[Records for the task]
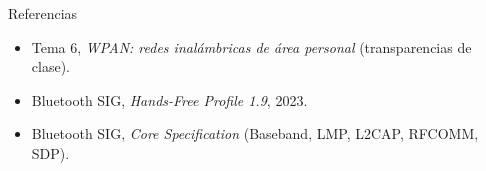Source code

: \documentclass[aspectratio=169,10pt]{beamer}
\begin{document}
\begin{frame}{Referencias}
  \footnotesize
  \begin{itemize}
    \item Tema 6, \emph{WPAN: redes inalámbricas de área personal} (transparencias de clase).
    \item Bluetooth SIG, \emph{Hands-Free Profile 1.9}, 2023.
    \item Bluetooth SIG, \emph{Core Specification} (Baseband, LMP, L2CAP, RFCOMM, SDP).
  \end{itemize}
\end{frame}
\end{document}
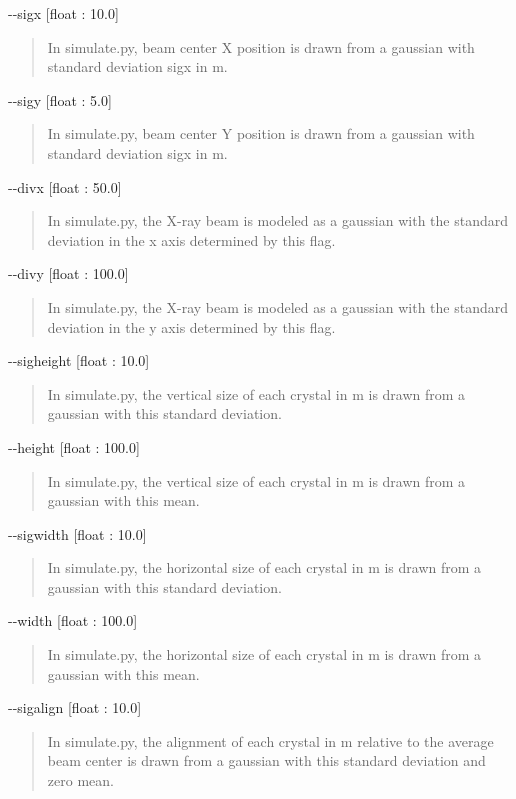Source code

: \documentclass{report}
\begin{document}
\noindent
-{}-sigx [float : 10.0]
\begin{quote}
    In simulate.py, beam center X position is drawn from a gaussian with standard deviation sigx in \textmu m. 
\end{quote}

\noindent
-{}-sigy [float : 5.0]
\begin{quote}
    In simulate.py, beam center Y position is drawn from a gaussian with standard deviation sigx in \textmu m. 
\end{quote}


\noindent
-{}-divx [float : 50.0]
\begin{quote}
    In simulate.py, the X-ray beam is modeled as a gaussian with the standard deviation in the x axis determined by this flag.
\end{quote}

\noindent
-{}-divy [float : 100.0]
\begin{quote}
    In simulate.py, the X-ray beam is modeled as a gaussian with the standard deviation in the y axis determined by this flag.
\end{quote}

\noindent
-{}-sigheight [float : 10.0]
\begin{quote}
    In simulate.py, the vertical size of each crystal in \textmu m is drawn from a gaussian with this standard deviation.
\end{quote}

\noindent
-{}-height [float : 100.0]
\begin{quote}
    In simulate.py, the vertical size of each crystal in \textmu m is drawn from a gaussian with this mean. 
\end{quote}

\noindent
-{}-sigwidth [float : 10.0]
\begin{quote}
    In simulate.py, the horizontal size of each crystal in \textmu m is drawn from a gaussian with this standard deviation.
\end{quote}

\noindent
-{}-width [float : 100.0]
\begin{quote}
    In simulate.py, the horizontal size of each crystal in \textmu m is drawn from a gaussian with this mean. 
\end{quote}

\noindent
-{}-sigalign [float : 10.0]
\begin{quote}
    In simulate.py, the alignment of each crystal in \textmu m relative to the average beam center is drawn from a gaussian with this standard deviation and zero mean.
\end{quote}
\end{document}
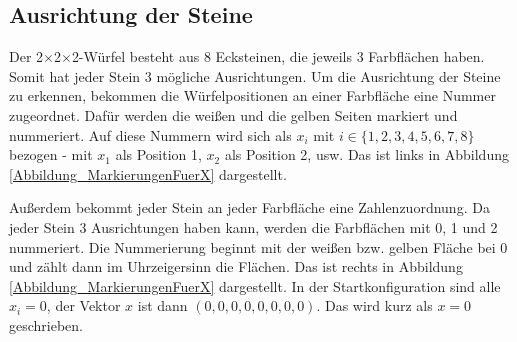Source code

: \documentclass[12pt,a4paper, usenames, dvipsnames]{article}
\theoremstyle{mystyle}
\theoremstyle{definition}
\newcommand{\Ttwo}{2$\times$2$\times$2-}
\begin{document}
%
%
%
%
%
%
%
%
%
%
%
%
%
%
%
%
%
%
%
%
\subsection{Ausrichtung der Steine} 
 \label{Abschnitt_AusrichtungDerSteine}
Der \Ttwo Würfel besteht aus 8 Ecksteinen, die jeweils 3 Farbflächen haben. Somit hat jeder Stein 3 mögliche Ausrichtungen. 
Um die Ausrichtung der Steine zu erkennen, bekommen die Würfelpositionen an einer Farbfläche eine Nummer zugeordnet. Dafür werden die weißen und die gelben Seiten markiert und nummeriert. Auf diese Nummern wird sich als $x_i$ mit $i \in \lbrace 1, 2, 3, 4, 5, 6, 7, 8 \rbrace$ bezogen - mit $x_1$ als Position 1, $x_2$ als Position 2, usw. Das ist links in Abbildung \ref{Abbildung_MarkierungenFuerX} dargestellt.

Außerdem bekommt jeder Stein an jeder Farbfläche eine Zahlenzuordnung. Da jeder Stein 3 Ausrichtungen haben kann, werden die Farbflächen mit 0, 1 und 2 nummeriert. Die Nummerierung beginnt mit der weißen bzw. gelben Fläche bei 0 und zählt dann im Uhrzeigersinn die Flächen. Das ist rechts in Abbildung \ref{Abbildung_MarkierungenFuerX} dargestellt.
In der Startkonfiguration sind alle $x_i = 0$, der Vektor $x$ ist dann $(0, 0, 0, 0, 0, 0, 0, 0)$. Das wird kurz als $x=0$ geschrieben.
\end{document}
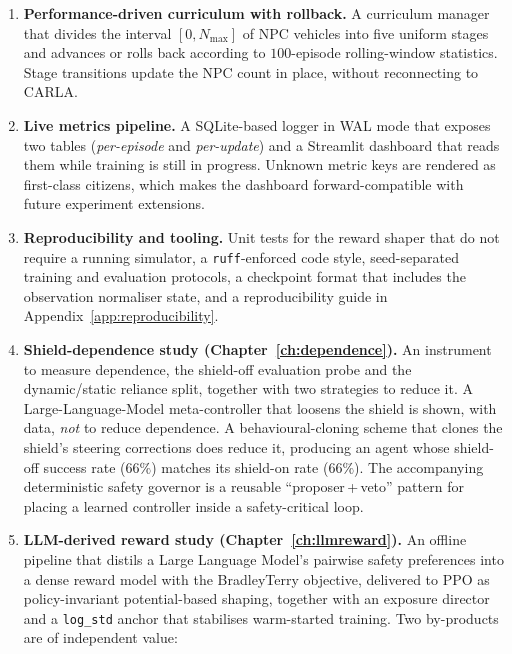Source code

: \begin{enumerate}
        and a shield grace period that stabilise the interaction between the agent, the shield
        and the reward.
  \item \textbf{Performance-driven curriculum with rollback.} A curriculum manager that divides
        the interval \([0, N_{\max}]\) of NPC vehicles into five uniform stages and advances or
        rolls back according to \(100\)-episode rolling-window statistics. Stage transitions
        update the NPC count in place, without reconnecting to CARLA.
  \item \textbf{Live metrics pipeline.} A SQLite-based logger in WAL mode that exposes two
        tables (\emph{per-episode} and \emph{per-update}) and a Streamlit dashboard that reads
        them while training is still in progress. Unknown metric keys are rendered as
        first-class citizens, which makes the dashboard forward-compatible with future
        experiment extensions.
  \item \textbf{Reproducibility and tooling.} Unit tests for the reward shaper that do not
        require a running simulator, a \texttt{ruff}-enforced code style, seed-separated
        training and evaluation protocols, a checkpoint format that includes the observation
        normaliser state, and a reproducibility guide in Appendix~\ref{app:reproducibility}.
  \item \textbf{Shield-dependence study (Chapter~\ref{ch:dependence}).} An instrument to measure
        dependence, the shield-off evaluation probe and the dynamic/static reliance split,
        together with two strategies to reduce it. A Large-Language-Model meta-controller that
        loosens the shield is shown, with data, \emph{not} to reduce dependence. A
        behavioural-cloning scheme that clones the shield's steering corrections does reduce it,
        producing an agent whose shield-off success rate (\(66\%\)) matches its shield-on rate
        (\(66\%\)). The accompanying deterministic safety governor is a reusable
        ``proposer\,+\,veto'' pattern for placing a learned controller inside a safety-critical
        loop.
  \item \textbf{LLM-derived reward study (Chapter~\ref{ch:llmreward}).} An offline pipeline that
        distils a Large Language Model's pairwise safety preferences into a dense reward model
        with the Bradley\textendash Terry objective, delivered to PPO as policy-invariant
        potential-based shaping, together with an exposure director and a \texttt{log\_std}
        anchor that stabilises warm-started training. Two by-products are of independent value:

\end{enumerate}
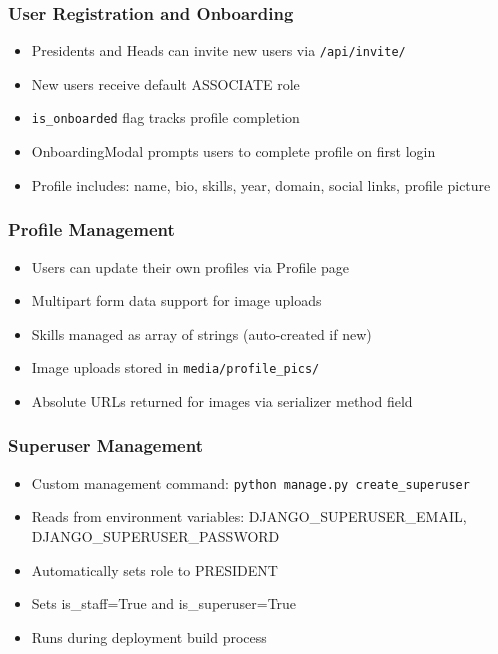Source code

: \documentclass[11pt,a4paper]{article}
\begin{document}
\subsubsection{User Registration and Onboarding}
\begin{itemize}[leftmargin=*]
    \item Presidents and Heads can invite new users via \texttt{/api/invite/}
    \item New users receive default ASSOCIATE role
    \item \texttt{is\_onboarded} flag tracks profile completion
    \item OnboardingModal prompts users to complete profile on first login
    \item Profile includes: name, bio, skills, year, domain, social links, profile picture
\end{itemize}

\subsubsection{Profile Management}
\begin{itemize}[leftmargin=*]
    \item Users can update their own profiles via Profile page
    \item Multipart form data support for image uploads
    \item Skills managed as array of strings (auto-created if new)
    \item Image uploads stored in \texttt{media/profile\_pics/}
    \item Absolute URLs returned for images via serializer method field
\end{itemize}

\subsubsection{Superuser Management}
\begin{itemize}[leftmargin=*]
    \item Custom management command: \texttt{python manage.py create\_superuser}
    \item Reads from environment variables: DJANGO\_SUPERUSER\_EMAIL, DJANGO\_SUPERUSER\_PASSWORD
    \item Automatically sets role to PRESIDENT
    \item Sets is\_staff=True and is\_superuser=True
    \item Runs during deployment build process
\end{itemize}
\end{document}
[/Records for the task]
**Task instructions**
The lines holding the word "pipeline" are the answer. Find them in the entries and copy them.

**Exercise response**
  \item \textbf{Live metrics pipeline.} A SQLite-based logger in WAL mode that exposes two
  \item \textbf{LLM-derived reward study (Chapter~\ref{ch:llmreward}).} An offline pipeline that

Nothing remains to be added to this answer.